I think the front-end clients should not be the focus on the core team. Probably just sdk + backend and hosting platform (galaxy) and third party integrations with different clients (vite, Cordova, electron, capacitors) could be maintained by the community.
I personally decoupled backend from frontend, created a meteor client SDK and used it for backend/hosting. This is how Firebase, and Supabase works except that Meteor backend is more flexible.
I was planning to do so but the source code is rough and tailored.
But I took a lot of inspiration from firebase, I’m actually surprised community didn’t end up with something like that. We can just plug the client sdk to any front-end and call it a day.
Meteor client SDK basically handles the socket connection, auth/session, detect version change, and call methods/pubsub among few other helpers. It is plain JS and can be plugged into any platform. And it can also plug to bay backend supports websockets, so goes both ways, for example I got a POC running with back-end using Deno and the same MongoDB.

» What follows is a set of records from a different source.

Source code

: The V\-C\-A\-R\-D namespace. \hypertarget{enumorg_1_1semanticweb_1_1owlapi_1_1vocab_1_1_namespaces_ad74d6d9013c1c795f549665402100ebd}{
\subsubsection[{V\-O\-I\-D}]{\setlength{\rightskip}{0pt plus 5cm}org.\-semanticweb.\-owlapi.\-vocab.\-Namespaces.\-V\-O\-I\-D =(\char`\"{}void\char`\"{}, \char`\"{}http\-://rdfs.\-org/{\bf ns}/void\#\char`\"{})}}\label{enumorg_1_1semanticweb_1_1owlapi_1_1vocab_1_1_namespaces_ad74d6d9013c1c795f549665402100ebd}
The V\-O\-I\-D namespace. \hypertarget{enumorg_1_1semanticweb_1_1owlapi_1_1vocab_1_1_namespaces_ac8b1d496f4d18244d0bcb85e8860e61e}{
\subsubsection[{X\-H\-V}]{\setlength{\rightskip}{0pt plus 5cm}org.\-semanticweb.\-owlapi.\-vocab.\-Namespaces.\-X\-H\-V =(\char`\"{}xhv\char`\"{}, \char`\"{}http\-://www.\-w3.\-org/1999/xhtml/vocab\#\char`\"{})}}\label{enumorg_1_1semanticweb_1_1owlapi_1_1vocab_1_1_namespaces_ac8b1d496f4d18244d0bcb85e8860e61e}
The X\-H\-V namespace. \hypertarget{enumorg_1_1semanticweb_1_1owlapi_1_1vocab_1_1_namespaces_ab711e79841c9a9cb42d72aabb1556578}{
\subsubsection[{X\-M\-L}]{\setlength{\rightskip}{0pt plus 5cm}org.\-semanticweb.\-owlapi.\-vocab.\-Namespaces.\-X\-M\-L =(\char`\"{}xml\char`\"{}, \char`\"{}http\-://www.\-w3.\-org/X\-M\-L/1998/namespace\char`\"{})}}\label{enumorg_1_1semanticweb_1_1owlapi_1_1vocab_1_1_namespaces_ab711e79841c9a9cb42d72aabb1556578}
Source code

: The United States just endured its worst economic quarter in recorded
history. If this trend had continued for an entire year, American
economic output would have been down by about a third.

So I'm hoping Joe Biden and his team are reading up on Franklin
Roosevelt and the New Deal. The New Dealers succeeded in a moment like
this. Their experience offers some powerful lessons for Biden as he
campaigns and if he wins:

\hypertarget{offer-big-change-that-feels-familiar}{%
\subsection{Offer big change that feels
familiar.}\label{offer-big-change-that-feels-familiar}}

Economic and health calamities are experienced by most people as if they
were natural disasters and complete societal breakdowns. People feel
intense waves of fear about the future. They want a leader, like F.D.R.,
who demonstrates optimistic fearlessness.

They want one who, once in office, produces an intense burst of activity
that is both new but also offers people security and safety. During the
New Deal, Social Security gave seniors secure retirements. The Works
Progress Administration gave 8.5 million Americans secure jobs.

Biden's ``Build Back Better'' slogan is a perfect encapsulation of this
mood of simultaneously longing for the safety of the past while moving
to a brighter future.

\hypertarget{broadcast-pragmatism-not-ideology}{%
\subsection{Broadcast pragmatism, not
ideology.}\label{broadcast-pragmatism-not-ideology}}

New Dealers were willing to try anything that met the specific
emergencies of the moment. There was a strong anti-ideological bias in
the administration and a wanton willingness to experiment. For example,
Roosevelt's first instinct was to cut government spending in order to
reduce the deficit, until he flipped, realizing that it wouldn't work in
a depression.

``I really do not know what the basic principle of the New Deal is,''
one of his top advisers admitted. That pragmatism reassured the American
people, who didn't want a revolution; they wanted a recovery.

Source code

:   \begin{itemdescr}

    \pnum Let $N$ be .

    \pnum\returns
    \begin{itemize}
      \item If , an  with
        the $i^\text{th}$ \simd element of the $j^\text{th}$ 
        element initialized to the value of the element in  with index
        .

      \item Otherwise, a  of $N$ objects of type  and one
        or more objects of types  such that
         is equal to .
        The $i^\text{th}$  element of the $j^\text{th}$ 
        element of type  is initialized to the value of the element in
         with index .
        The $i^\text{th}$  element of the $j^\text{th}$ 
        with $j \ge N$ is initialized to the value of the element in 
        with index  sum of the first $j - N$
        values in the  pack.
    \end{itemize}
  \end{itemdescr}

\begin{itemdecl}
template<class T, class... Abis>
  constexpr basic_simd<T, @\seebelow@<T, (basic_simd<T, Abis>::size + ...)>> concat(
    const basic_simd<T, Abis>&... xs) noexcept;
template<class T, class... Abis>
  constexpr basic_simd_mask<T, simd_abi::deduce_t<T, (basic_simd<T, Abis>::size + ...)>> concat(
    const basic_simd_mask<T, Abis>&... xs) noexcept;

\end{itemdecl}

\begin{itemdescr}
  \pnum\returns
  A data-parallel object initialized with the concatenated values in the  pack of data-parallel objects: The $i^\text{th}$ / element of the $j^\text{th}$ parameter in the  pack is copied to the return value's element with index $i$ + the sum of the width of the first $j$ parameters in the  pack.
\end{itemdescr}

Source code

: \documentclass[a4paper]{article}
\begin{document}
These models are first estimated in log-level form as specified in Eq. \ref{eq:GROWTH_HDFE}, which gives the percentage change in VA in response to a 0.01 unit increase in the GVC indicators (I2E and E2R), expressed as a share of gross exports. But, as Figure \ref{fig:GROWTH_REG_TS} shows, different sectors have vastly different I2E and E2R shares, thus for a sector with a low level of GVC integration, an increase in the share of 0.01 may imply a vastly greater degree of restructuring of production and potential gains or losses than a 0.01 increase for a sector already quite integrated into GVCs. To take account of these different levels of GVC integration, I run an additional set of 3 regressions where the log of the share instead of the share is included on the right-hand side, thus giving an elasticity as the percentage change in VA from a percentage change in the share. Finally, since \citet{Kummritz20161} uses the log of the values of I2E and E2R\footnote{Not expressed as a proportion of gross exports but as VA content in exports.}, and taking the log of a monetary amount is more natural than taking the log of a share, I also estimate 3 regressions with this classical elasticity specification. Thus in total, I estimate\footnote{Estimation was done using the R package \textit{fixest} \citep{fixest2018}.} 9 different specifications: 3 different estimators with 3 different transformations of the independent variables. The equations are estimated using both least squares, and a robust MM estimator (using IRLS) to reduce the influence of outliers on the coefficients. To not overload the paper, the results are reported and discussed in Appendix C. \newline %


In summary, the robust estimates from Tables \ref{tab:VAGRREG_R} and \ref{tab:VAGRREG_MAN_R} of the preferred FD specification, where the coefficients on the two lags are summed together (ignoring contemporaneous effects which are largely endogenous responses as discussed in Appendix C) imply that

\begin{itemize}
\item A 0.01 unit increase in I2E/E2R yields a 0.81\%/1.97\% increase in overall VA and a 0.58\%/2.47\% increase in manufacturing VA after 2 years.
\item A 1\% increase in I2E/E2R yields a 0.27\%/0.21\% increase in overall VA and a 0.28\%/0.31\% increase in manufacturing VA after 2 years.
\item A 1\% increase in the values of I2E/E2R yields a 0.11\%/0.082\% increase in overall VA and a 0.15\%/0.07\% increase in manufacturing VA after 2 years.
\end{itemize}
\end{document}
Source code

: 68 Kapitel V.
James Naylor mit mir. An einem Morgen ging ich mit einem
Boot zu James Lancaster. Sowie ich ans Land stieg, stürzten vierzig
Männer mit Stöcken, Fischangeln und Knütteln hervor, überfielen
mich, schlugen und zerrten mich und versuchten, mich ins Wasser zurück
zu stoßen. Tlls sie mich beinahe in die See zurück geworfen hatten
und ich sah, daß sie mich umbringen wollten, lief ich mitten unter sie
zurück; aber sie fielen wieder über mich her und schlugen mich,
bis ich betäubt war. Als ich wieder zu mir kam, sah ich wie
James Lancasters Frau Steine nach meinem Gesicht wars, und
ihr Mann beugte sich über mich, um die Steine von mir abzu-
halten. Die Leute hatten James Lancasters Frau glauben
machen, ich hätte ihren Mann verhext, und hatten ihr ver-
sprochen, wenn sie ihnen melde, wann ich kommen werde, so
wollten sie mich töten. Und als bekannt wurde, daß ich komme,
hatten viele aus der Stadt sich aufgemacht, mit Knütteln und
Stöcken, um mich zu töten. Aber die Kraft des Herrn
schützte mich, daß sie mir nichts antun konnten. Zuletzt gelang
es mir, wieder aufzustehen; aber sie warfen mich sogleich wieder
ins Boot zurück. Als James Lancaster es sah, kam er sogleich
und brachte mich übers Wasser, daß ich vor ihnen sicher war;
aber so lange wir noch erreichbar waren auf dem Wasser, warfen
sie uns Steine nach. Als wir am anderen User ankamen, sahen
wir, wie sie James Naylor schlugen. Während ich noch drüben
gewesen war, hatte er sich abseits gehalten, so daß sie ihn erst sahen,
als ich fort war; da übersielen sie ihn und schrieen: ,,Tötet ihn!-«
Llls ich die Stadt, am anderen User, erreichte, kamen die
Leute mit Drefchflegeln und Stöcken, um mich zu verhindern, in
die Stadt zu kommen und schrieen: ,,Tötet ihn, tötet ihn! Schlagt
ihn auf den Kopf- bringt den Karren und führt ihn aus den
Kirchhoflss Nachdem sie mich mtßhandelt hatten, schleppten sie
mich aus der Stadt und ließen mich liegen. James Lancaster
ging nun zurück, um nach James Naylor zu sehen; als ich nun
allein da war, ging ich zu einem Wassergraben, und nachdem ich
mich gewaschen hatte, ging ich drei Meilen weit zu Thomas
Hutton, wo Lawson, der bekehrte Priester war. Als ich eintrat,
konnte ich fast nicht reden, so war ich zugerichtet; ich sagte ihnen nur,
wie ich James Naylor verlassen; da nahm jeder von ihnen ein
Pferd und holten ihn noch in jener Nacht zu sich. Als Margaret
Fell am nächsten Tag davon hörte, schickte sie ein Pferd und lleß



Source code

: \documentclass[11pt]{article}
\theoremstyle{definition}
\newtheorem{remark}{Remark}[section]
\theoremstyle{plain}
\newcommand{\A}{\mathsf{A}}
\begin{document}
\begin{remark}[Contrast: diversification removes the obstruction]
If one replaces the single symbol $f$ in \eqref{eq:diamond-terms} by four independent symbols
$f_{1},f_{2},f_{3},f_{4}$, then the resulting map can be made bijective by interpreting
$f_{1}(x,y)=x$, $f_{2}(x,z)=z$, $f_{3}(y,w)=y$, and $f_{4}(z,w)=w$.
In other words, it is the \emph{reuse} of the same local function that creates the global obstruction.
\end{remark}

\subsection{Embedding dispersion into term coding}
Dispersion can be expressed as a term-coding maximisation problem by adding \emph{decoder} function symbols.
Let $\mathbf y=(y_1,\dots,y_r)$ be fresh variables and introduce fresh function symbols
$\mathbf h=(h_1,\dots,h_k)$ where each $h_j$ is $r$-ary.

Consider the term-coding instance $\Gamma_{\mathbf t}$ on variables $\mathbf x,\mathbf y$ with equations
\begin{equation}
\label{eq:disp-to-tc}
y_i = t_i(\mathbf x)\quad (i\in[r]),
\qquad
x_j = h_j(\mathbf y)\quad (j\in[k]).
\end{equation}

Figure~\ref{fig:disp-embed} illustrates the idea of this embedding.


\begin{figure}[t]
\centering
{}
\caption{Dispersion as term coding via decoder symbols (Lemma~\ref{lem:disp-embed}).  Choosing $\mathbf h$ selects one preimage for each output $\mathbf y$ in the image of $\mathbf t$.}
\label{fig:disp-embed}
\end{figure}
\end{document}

By the way, I see people saying you need to configure tons of things but that’s really not true. I don’t mind a but I have the feeling many people in here are discarding “other frameworks” without having actually worked with them. Putting blinders on serves this community no good in the end.
Just for the sake of real world examples: We are now in 2 weeks building a project management like system and it just works. Is it optimal, high performant etc? No for sure not but the business is already running on it adding real-world value.
We had 2-3 really slow pages so there we focussed on some optimization. The rest is just fine to work with.
Already has loads of features and integrates with existing bookkeeping software for example.
There is great power in Meteor and also a lot to win on boilerplate work for those kinds of projects to make it even a one week job. That’s where I see much easy value-add for Meteor to increase its current state to an even better one with a low investment on development resources.
I see a lot of improvements in the real back-end technology of Meteor being worked on which is great. If a little bit of that time and energy gets focussed into developer experience a lot is to be gained.